Hot on the heels of the shortlisting of Rachel Podger’s ‘Tutta sola’ (Channel Classics, 1/23) in the Instrumental category of the Gramophone Awards, I initially feared that Isabelle Faust had missed the boat. The Baroque repertoire for solo violin is rich, but it is finite. Faust covers two composers already featured on ‘Tutta sola’ (Matteis the younger and Johann Joseph Vilsmayr), and as on Podger’s ‘Guardian Angel’ (11/13), she signs off with Biber’s Passacaglia from the Rosary Sonatas.

 

Faust begins with the Fantasia by Matteis the younger, also featured by Théotime Langlois de Swarte on his album ‘The Ma Lover’ with lutenist Thomas Dunford (Harmonia Mundi, 12/20). Faust’s interpretation is less colourful than the French 20-something. But her more varied approach to attack and articulation in this admittedly repetitive musical structure works wonders: there’s a refined punchiness to Faust’s rhetoric. It’s extremely clever, and sees the Matteis not simply drift off into daydream but rather move from phantasmagorical nightmare into white-hot ecstatic trance.

 

The album’s standout performance is the Giga from Pisendel’s Sonata in A minor. Faust plays with electric clarity. The phrases are expertly shaped in terms of rhythmic structure and harmonic strength – it’s intelligent and eloquent – all the while maintaining a tantalising sense of dance. Ornaments are thrown in with ease and aplomb.

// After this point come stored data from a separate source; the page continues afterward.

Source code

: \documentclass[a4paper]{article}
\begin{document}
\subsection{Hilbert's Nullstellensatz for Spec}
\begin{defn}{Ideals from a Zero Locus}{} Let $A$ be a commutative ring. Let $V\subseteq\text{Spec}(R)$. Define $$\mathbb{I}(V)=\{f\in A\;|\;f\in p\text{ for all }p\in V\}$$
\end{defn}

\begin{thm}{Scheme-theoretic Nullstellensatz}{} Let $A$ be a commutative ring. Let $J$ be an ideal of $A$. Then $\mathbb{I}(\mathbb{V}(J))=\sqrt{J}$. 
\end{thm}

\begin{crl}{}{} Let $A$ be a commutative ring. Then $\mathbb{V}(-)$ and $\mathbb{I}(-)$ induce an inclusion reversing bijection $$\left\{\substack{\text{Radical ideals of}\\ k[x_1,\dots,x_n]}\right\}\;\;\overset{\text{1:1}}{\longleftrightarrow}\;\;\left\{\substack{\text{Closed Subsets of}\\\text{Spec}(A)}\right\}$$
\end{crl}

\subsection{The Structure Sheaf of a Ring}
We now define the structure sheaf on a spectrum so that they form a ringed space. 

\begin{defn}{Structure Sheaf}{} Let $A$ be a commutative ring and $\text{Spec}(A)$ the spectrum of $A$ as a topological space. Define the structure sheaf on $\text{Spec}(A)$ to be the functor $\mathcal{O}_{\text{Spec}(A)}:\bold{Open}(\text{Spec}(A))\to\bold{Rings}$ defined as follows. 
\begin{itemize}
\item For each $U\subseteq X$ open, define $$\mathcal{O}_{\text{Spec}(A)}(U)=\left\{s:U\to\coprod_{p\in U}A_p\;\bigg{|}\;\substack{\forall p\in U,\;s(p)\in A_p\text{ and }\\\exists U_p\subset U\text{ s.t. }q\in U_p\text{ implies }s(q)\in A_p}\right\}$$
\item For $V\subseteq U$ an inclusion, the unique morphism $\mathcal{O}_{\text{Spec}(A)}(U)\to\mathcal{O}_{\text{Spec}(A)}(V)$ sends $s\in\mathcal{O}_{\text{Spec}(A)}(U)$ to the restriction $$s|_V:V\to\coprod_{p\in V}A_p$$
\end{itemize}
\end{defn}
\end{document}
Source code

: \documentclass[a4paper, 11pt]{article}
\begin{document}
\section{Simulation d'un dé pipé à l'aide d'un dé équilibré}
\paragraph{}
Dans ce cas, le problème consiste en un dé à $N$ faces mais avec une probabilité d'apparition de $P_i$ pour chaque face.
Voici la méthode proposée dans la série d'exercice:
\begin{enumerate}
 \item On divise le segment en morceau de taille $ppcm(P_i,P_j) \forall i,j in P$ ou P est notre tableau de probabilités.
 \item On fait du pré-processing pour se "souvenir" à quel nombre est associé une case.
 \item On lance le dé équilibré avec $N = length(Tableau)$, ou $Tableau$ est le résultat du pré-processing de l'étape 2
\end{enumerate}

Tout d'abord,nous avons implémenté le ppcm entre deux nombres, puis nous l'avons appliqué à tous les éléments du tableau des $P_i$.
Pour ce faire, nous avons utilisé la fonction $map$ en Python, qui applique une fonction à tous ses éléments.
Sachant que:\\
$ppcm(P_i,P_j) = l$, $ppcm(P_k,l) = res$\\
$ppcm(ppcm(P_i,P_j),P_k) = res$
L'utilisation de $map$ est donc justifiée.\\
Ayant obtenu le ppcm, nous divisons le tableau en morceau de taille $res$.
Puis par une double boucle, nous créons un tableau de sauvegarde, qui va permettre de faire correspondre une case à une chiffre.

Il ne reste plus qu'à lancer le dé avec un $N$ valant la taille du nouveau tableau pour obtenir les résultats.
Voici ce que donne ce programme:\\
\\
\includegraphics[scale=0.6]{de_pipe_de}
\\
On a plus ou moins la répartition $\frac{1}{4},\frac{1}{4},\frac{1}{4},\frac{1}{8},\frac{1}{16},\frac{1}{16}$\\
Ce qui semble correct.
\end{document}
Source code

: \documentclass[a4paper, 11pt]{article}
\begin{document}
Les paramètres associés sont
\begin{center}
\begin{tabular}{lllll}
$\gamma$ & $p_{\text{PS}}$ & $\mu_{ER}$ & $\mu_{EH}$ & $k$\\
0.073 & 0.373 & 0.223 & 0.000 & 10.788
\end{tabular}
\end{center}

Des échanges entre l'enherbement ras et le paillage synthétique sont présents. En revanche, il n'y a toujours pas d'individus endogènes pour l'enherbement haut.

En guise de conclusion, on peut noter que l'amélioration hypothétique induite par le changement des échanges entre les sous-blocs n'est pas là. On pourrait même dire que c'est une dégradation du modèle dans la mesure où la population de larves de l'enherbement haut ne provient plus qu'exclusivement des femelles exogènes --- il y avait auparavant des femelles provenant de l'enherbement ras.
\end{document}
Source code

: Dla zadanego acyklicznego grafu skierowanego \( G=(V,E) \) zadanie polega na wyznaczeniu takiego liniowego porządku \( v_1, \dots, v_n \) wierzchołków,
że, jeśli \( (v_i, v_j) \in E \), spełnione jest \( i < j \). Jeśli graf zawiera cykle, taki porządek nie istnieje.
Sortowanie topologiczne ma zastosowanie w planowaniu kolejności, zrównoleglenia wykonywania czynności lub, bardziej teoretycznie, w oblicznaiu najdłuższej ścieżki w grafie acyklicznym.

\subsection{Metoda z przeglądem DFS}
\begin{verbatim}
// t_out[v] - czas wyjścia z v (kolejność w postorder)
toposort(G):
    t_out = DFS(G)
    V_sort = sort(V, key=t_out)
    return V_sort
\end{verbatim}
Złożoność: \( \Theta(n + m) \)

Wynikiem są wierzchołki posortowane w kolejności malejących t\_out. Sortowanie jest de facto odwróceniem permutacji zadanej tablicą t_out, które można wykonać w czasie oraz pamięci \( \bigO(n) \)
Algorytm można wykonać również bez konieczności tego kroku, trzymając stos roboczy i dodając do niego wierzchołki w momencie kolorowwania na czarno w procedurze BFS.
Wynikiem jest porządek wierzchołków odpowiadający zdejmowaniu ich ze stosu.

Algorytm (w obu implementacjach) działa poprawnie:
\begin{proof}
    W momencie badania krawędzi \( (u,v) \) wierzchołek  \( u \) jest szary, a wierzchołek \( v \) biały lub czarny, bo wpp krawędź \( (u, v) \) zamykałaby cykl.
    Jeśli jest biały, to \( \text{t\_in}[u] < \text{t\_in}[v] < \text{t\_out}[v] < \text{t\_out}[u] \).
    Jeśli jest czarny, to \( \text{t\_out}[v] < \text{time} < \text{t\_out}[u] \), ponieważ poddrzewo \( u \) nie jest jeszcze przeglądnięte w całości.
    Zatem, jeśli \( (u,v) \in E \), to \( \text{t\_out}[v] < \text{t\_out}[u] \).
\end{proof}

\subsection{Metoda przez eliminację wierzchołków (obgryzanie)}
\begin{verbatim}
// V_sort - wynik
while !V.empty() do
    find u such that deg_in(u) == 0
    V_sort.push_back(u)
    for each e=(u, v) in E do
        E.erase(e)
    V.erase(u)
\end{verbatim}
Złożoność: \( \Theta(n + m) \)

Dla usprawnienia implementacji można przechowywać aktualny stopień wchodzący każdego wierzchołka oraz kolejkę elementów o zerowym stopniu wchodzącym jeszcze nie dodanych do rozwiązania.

The musical parameters at Faust’s disposal – rubato, bow speed, attack, spread of chords and a million other subtleties of bow and left hand – fuse together to make a wholly believable musical utterance. Prose of this kind feels horribly close to vivisection, and so I leave you with this: this Giga lasting 3'47" is worth the entire album alone.

 

A similarly spectacular moment electrifies the Partita No 5 in G minor by Vilsmayr. The ‘Guiqß’ (sic), a mere 37 seconds, is perfectly provocative. Faust controls the pacing of this simple movement such that by the final cheeky pizzicato this listener is nothing but putty in her hands.

 

There’s one composer I had not come across before: Louis-Gabriel Guillemain, one of King Louis XV’s highest-paid musicians. Faust constructs a quasi-suite from Guillemain’s Op 18, his last known publication. This feels a tad incongruous, and it is the first and only time I became aware of the limitations in sonority of the solo violin. In all, there’s lots here to enjoy and admire; Faust’s playing is technically superlative, imaginative and fun – if not occasionally over-precise and controlled.